Work instructions ->
From the records below, print exactly the lines starting at the one containing "In simple form, a" and ending at the one containing "the terminal to stop the program.", ends included, and nothing else.

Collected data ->
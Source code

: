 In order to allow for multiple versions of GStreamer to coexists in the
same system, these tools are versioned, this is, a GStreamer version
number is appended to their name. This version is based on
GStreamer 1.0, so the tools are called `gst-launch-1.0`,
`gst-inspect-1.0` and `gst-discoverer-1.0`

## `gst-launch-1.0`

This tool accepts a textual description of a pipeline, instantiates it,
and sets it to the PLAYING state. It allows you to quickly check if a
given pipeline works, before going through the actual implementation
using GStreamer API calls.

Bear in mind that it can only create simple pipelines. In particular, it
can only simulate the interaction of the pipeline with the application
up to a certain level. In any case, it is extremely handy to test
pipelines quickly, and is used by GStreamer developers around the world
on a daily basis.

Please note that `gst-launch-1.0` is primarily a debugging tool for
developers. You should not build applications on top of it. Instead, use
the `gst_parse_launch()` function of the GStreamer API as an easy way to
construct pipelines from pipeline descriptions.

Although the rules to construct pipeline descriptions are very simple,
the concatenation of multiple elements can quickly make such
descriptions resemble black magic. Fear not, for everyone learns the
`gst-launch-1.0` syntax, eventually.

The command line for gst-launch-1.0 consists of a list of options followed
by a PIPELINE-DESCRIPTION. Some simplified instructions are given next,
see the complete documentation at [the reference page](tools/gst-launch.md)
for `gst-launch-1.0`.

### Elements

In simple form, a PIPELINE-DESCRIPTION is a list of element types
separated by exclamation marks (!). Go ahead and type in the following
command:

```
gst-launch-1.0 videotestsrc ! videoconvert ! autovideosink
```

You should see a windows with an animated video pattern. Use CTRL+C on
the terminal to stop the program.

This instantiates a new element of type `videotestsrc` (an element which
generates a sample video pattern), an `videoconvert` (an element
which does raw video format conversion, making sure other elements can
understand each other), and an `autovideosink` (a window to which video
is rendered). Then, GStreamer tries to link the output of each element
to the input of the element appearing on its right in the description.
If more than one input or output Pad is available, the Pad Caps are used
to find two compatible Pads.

Reply ->
In simple form, a PIPELINE-DESCRIPTION is a list of element types
separated by exclamation marks (!). Go ahead and type in the following
command:

```
gst-launch-1.0 videotestsrc ! videoconvert ! autovideosink
```

You should see a windows with an animated video pattern. Use CTRL+C on
the terminal to stop the program.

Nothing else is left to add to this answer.